US GAAP - uncertain tax positions

By Tolley in association with Nick Watson
Corporation_tax_img9

The following Corporation Tax guidance note by Tolley in association with Nick Watson provides comprehensive and up to date tax information covering:

  • US GAAP - uncertain tax positions
  • Asset rather than liability approach
  • Unit of account
  • The more likely than not recognition threshold (Step 1)
  • Amount of benefit to recognise (Step 2)
  • Example of numerical calculation
  • Issues subject to litigation
  • Reassessment of the provision
  • Interest and penalties
  • Disclosures
  • Interaction with form UTP

This guidance note covers the aspects of ASC 740 which deals with accounting for uncertain tax positions. Previously this guidance was contained within the interpretation FIN 48.

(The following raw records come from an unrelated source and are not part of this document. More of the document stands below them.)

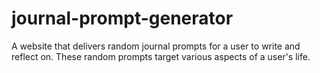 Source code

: # journal-prompt-generator
A website that delivers random journal prompts for a user to write and reflect on. These random prompts target various aspects of a user's life.
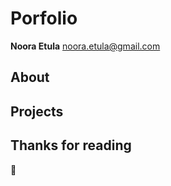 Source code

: # Porfolio

**Noora Etula**
<noora.etula@gmail.com>

## About


## Projects


## Thanks for reading
:closed_book: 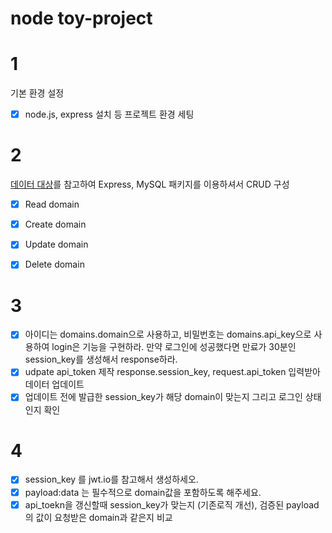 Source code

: # node toy-project

# 1
기본 환경 설정
- [x] node.js, express 설치 등 프로젝트 환경 세팅


# 2

[데이터 대상](https://github.com/lunasoft-org/rnd-socket-io-redis-adapter)를 참고하여 Express, MySQL 패키지를 이용하셔서 CRUD 구성
- [x] Read domain
- [x] Create domain
- [x] Update domain
- [x] Delete domain


# 3
- [x] 아이디는 domains.domain으로 사용하고, 비밀번호는 domains.api_key으로 사용하여 login은 기능을 구현하라. 만약 로그인에 성공했다면 만료가 30분인 session_key를 생성해서 response하라.
- [x] udpate api_token 제작  response.session_key, request.api_token 입력받아 데이터 업데이트
- [x] 업데이트 전에 발급한 session_key가 해당 domain이 맞는지 그리고 로그인 상태인지 확인 

# 4
- [x] session_key 를 jwt.io를 참고해서 생성하세오.
- [x] payload:data 는 필수적으로 domain값을 포함하도록 해주세요.
- [x] api_toekn을 갱신할때 session_key가 맞는지 (기존로직 개선), 검증된 payload의 값이 요청받은 domain과 같은지 비교
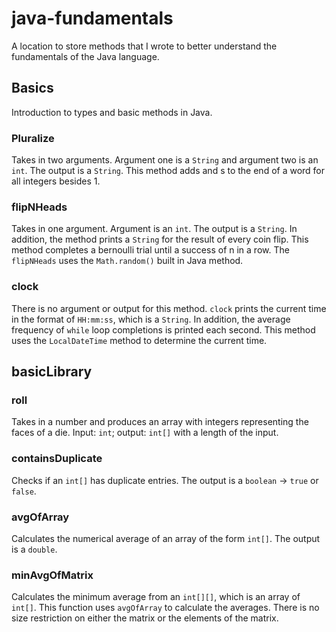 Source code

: # java-fundamentals

A location to store methods that I wrote to better understand the fundamentals of the Java language.

## Basics

Introduction to types and basic methods in Java.

### Pluralize

Takes in two arguments. Argument one is a `String` and argument two is an `int`. The output is a `String`. This method adds and s to the end of a word for all integers besides 1.

### flipNHeads

Takes in one argument. Argument is an `int`. The output is a `String`. In addition, the method prints a `String` for the result of every coin flip. This method completes a bernoulli trial until a success of n in a row. The `flipNHeads` uses the `Math.random()` built in Java method.

### clock

There is no argument or output for this method. `clock` prints the current time in the format of `HH:mm:ss`, which is a `String`. In addition, the average frequency of `while` loop completions is printed each second. This method uses the `LocalDateTime` method to determine the current time.

## basicLibrary

### roll

Takes in a number and produces an array with integers representing the faces of a die. Input: `int`; output: `int[]` with a length of the input.

### containsDuplicate

Checks if an `int[]` has duplicate entries. The output is a `boolean` -> `true` or `false`.

### avgOfArray

Calculates the numerical average of an array of the form `int[]`. The output is a `double`.

### minAvgOfMatrix

Calculates the minimum average from an `int[][]`, which is an array of `int[]`. This function uses `avgOfArray` to calculate the averages. There is no size restriction on either the matrix or the elements of the matrix.
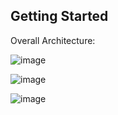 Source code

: ## Getting Started

Overall Architecture:

![image](https://github.com/user-attachments/assets/2a906951-12d4-4513-9076-fddb13583a3d)

![image](https://github.com/user-attachments/assets/3506c7ec-9a45-4b3a-b128-514f5d372f15)

![image](https://github.com/user-attachments/assets/67f8c94f-4762-4428-a579-82446a3ed717)
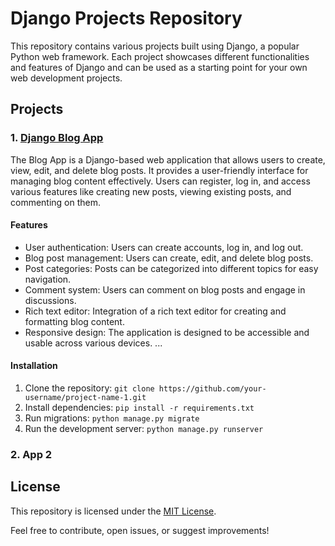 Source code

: # Django Projects Repository

This repository contains various projects built using Django, a popular Python web framework. Each project showcases different functionalities and features of Django and can be used as a starting point for your own web development projects.

## Projects

### 1. [Django Blog App](https://github.com/Paul-Ndirangu/django-projects/tree/main/blog_app)

The Blog App is a Django-based web application that allows users to create, view, edit, and delete blog posts. It provides a user-friendly interface for managing blog content effectively. Users can register, log in, and access various features like creating new posts, viewing existing posts, and commenting on them.

#### Features

- User authentication: Users can create accounts, log in, and log out.
- Blog post management: Users can create, edit, and delete blog posts.
- Post categories: Posts can be categorized into different topics for easy navigation.
- Comment system: Users can comment on blog posts and engage in discussions.
- Rich text editor: Integration of a rich text editor for creating and formatting blog content.
- Responsive design: The application is designed to be accessible and usable across various devices.
...

#### Installation

1. Clone the repository: `git clone https://github.com/your-username/project-name-1.git`
2. Install dependencies: `pip install -r requirements.txt`
3. Run migrations: `python manage.py migrate`
4. Run the development server: `python manage.py runserver`

### 2. App 2


## License

This repository is licensed under the [MIT License](LICENSE).

Feel free to contribute, open issues, or suggest improvements!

Currently, the guidance under US GAAP is significantly more involved than under IFRS and also the level of disclosure of uncertain tax positions is far greater under US GAAP. See the IFRS Introduction guidance note for further guidance on uncertain tax positions under IFRS.

Asset rather than liability approach

When looking at uncertain tax positions, US GAAP looks at these from the perspective of tax benefits not recognised rather than liabilities provided for.

For example, suppose a filing position is taken on a tax return such that a deduction is claimed which reduces the tax payable by £100. On balance, it seems more likely that were the item examined then HMRC would prevail. The accounting analysis would be:

  • IFRS/UK GAAP - a provision is made for £100
  • US GAAP - there is a potential benefit of £100 which has not been recognised

In both cases, the outcome is the same in that the net assets of the company are £100 lower than they would have been in the scenario that the deduction was certain.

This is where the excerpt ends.